Operando study of the evolution of peritectic structures in metal solidification by quasi-simultaneous synchrotron X-ray diffraction and tomography

By employing quasi-simultaneous synchrotron X-ray diffraction and tomography to analyze Al-Mn alloy solidification, this study elucidates the nucleation and co-growth dynamics of peritectic structures, revealing how Mn-rich diffusion layers govern phase transformations and how cooling rates can be tuned to control defect formation and morphology transitions.

The Gist

Imagine you are watching a high-speed, 3D movie of metal freezing, but instead of just seeing the outside shape, you can also see the invisible crystal structures and chemical ingredients moving inside. That is essentially what this paper does.

The researchers studied a specific metal mixture (Aluminum and Manganese) as it cooled down and turned from a liquid soup into a solid. They used a super-powerful "X-ray camera" (a synchrotron) to watch this happen in real-time, capturing a massive amount of data (about 30 terabytes!) to create a 4D map (3D space + time).

Here is the story of what they found, explained with some everyday analogies:

1. The Fast Lane vs. The Slow Lane (Anisotropic Growth)

When the metal started to cool, the first solid crystals to form were called Al4Mn. Think of these as the "pioneers."

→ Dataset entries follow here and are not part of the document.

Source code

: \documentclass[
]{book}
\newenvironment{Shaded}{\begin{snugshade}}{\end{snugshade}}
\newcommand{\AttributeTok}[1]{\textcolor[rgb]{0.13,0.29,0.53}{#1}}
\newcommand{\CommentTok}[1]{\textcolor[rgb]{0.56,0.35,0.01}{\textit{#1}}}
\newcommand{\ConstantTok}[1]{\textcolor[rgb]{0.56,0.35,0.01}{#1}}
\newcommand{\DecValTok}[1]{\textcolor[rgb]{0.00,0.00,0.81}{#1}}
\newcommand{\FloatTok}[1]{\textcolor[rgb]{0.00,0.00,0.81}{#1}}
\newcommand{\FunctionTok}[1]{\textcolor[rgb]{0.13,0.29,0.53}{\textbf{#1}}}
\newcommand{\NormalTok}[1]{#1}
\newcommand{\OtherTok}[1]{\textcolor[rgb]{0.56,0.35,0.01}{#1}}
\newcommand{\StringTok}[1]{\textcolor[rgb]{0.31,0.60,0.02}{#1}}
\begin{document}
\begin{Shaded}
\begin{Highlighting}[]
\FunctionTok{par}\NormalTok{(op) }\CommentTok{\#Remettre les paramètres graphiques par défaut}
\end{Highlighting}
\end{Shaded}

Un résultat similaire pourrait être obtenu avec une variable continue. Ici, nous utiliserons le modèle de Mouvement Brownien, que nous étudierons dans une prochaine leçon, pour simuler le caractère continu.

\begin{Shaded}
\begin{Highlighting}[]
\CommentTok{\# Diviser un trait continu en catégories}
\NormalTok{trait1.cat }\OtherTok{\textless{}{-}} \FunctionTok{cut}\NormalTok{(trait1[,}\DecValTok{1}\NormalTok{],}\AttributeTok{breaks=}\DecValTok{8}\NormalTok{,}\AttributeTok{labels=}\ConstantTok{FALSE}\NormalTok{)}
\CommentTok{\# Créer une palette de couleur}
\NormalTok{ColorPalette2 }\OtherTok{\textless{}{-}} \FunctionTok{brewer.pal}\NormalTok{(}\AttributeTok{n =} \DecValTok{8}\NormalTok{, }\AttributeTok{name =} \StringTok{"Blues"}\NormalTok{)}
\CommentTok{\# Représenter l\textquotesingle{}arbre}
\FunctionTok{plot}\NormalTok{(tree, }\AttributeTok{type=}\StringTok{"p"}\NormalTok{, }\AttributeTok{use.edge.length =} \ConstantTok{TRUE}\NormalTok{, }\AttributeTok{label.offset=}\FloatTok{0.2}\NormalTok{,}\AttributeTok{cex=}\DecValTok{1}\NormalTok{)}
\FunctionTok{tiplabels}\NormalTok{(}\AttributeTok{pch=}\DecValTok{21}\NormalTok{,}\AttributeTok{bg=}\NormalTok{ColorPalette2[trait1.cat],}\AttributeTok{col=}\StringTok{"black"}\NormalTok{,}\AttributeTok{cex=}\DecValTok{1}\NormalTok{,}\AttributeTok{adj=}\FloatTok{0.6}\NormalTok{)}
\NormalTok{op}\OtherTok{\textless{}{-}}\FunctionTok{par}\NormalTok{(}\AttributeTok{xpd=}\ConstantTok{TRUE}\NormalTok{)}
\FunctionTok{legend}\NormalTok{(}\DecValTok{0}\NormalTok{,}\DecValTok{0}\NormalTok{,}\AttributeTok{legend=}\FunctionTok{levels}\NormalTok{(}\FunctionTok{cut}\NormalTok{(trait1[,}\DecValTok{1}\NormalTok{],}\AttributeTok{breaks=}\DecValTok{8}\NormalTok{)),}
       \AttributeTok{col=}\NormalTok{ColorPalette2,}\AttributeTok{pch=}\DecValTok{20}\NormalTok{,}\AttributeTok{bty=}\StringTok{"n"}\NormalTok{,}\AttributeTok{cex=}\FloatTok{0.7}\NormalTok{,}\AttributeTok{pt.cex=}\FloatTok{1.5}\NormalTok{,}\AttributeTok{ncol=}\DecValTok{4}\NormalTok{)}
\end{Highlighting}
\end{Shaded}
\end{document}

• The Analogy: Imagine a pencil being sharpened. It grows very long and thin very quickly, but it gets wider very slowly.
• The Finding: These crystals grew about 70 times faster lengthwise (axially) than they did sideways (radially). They shot up like tall, thin towers or rods.
• Why? The atoms in the metal found it much easier to stack up in one direction (like adding books to a tall shelf) than to spread out sideways.

2. The Invisible "Moat" (The Diffusion Layer)

As these tall towers grew, they left a trail behind them.

• The Analogy: Imagine a construction crew building a wall. As they build, they leave a pile of extra bricks (Manganese atoms) right next to the wall, creating a thick, 5-micron-wide "moat" of concentrated material.
• The Finding: This "moat" is a layer where the Manganese concentration is very high. It acts as a barrier. It stops the tower from getting wider because the atoms get stuck in this pile, but it allows the tower to keep shooting upward.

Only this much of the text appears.